WHAT YOU ARE ASKED TO DO: Give the number of lines in the records below that include the word "máquinas", and add nothing to it.

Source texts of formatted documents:
■ ■ ■ ■ ■

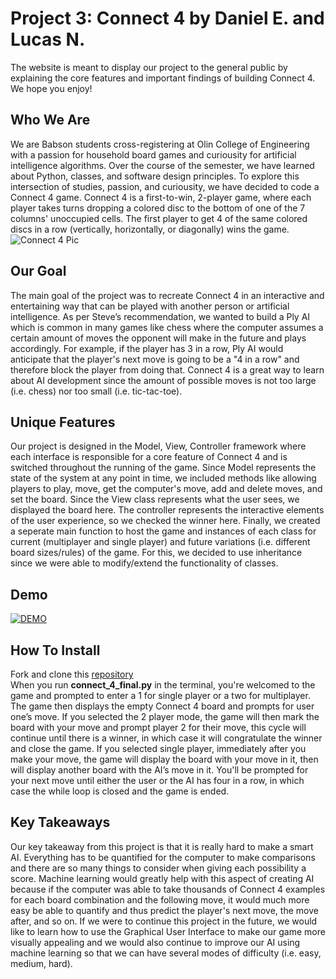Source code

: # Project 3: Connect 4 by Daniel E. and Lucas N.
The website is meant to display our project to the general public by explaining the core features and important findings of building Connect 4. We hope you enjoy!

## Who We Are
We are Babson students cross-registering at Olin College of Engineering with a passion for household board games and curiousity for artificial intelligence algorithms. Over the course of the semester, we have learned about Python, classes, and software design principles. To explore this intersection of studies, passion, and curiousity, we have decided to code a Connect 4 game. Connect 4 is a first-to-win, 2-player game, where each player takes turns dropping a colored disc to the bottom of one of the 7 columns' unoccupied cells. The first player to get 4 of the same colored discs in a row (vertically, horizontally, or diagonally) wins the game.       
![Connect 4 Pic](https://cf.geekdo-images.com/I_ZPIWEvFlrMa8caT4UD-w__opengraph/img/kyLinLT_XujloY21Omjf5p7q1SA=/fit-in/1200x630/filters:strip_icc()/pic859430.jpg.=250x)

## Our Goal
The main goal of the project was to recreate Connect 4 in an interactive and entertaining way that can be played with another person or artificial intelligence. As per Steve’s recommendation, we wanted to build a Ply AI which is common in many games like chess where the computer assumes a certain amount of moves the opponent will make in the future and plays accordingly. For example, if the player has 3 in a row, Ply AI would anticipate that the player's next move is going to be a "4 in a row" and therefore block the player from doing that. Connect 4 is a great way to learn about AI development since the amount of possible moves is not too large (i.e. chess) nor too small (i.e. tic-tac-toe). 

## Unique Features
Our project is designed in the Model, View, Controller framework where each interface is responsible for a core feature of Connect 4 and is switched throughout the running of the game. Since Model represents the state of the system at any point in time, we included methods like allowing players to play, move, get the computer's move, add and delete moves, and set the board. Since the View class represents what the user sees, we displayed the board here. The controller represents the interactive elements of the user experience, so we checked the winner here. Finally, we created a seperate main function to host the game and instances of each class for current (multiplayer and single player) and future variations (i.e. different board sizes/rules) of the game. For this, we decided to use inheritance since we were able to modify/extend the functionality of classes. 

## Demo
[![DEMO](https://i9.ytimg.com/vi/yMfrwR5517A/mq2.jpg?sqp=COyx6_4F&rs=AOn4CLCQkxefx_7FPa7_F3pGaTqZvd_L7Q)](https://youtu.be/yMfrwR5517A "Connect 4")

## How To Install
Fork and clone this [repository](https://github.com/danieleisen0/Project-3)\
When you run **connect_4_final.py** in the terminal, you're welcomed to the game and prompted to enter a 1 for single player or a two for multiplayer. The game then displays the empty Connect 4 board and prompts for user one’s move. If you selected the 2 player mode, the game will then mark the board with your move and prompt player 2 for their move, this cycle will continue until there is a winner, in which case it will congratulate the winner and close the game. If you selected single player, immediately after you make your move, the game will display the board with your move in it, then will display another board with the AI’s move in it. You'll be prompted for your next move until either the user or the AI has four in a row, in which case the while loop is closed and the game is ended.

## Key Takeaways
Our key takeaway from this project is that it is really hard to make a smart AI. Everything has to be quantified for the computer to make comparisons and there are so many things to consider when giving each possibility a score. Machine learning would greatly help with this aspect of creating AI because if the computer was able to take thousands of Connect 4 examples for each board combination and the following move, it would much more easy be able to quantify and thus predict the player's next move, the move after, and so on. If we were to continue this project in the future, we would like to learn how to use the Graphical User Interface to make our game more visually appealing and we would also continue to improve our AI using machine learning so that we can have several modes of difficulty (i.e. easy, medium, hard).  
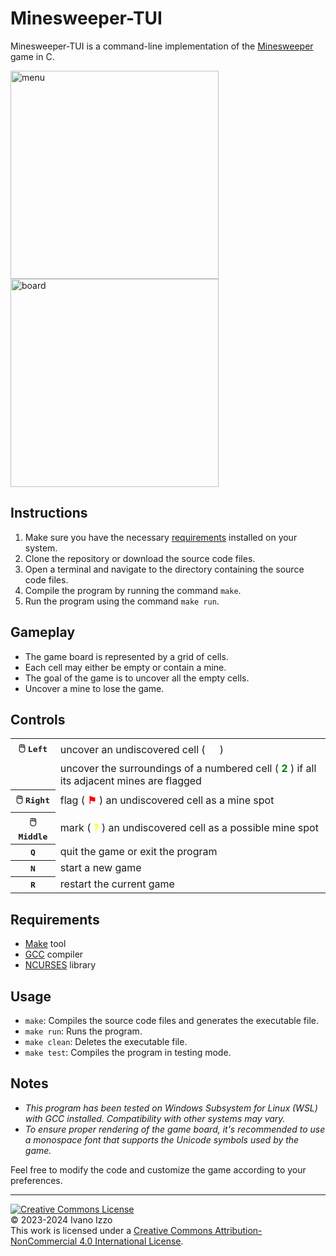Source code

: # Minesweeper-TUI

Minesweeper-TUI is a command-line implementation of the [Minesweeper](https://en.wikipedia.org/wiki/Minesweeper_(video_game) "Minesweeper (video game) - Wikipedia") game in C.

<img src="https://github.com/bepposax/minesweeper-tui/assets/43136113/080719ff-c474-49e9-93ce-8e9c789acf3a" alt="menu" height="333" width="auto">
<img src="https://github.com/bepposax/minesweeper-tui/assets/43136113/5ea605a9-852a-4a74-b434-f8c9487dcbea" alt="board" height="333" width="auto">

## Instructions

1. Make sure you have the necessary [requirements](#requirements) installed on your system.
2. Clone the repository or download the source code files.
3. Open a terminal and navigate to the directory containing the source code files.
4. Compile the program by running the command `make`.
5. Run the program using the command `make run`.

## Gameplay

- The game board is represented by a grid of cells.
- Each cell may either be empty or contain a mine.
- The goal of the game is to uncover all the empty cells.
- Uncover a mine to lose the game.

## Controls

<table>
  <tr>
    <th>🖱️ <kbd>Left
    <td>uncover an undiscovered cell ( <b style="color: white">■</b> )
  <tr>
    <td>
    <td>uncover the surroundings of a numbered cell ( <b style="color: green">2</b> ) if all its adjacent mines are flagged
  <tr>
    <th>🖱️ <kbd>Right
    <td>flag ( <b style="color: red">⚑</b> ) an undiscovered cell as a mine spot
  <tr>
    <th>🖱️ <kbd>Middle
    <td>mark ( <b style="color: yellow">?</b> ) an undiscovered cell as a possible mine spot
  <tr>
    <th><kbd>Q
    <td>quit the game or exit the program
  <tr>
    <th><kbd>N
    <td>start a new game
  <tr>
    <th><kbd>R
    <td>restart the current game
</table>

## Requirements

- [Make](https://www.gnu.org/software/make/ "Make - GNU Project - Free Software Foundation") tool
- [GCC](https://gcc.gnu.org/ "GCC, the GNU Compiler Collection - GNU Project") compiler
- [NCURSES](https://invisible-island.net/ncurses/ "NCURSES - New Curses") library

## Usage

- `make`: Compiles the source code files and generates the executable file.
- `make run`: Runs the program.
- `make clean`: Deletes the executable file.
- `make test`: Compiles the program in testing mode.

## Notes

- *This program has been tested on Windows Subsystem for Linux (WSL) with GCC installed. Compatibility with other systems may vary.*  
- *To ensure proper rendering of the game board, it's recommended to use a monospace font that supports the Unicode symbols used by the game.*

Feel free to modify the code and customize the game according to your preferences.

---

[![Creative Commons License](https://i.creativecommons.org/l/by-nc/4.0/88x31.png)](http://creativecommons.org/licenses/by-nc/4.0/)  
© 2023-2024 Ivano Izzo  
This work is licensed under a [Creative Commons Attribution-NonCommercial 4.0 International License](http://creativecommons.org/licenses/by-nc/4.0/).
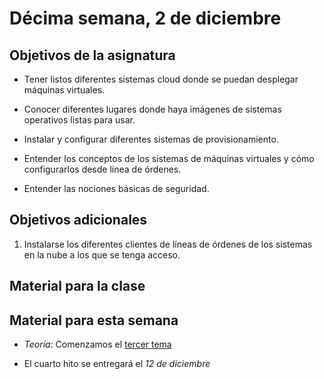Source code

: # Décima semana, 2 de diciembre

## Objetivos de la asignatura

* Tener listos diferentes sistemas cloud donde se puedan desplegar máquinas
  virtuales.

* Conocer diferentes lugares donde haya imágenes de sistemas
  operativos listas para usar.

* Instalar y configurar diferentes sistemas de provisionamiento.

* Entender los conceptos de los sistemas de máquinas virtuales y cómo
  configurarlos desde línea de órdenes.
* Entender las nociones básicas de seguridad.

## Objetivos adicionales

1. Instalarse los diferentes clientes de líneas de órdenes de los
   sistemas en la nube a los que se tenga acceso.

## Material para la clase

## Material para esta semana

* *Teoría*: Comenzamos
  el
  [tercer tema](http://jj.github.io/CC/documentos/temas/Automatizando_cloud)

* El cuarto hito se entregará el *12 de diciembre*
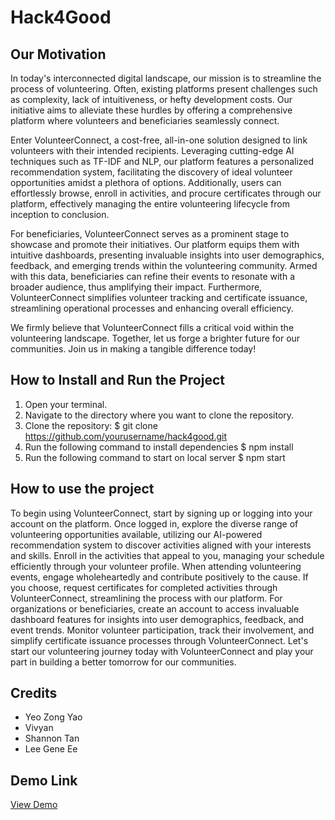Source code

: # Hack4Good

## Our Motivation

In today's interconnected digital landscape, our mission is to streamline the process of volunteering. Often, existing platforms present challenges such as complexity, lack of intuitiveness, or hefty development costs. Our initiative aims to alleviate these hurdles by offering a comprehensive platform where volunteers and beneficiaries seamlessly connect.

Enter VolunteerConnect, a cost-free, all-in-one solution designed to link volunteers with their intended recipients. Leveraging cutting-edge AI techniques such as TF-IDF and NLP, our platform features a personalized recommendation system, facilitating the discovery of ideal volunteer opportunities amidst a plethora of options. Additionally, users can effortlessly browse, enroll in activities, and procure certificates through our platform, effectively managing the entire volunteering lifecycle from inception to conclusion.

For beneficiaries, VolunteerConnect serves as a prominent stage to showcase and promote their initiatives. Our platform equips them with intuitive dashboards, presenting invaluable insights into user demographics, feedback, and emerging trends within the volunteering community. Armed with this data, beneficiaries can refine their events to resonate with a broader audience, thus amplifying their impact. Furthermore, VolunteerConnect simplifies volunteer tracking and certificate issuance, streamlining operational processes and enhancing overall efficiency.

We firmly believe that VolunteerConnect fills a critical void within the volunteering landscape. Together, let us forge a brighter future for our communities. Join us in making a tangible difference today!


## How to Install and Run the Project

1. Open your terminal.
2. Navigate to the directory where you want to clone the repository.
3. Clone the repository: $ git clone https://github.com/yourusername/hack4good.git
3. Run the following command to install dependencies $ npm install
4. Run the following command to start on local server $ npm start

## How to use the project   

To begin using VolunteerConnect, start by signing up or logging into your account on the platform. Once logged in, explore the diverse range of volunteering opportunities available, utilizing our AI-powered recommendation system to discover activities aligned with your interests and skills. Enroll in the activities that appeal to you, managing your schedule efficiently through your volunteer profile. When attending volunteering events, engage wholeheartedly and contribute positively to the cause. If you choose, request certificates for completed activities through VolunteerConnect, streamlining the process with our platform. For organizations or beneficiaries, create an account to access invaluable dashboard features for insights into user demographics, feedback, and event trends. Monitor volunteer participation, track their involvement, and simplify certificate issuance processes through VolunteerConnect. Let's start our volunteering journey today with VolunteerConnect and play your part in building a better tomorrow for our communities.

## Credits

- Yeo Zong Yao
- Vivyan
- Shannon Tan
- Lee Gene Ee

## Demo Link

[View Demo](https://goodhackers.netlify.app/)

■ ■ ■ ■ ■

RESULT OF THIS TASK: 2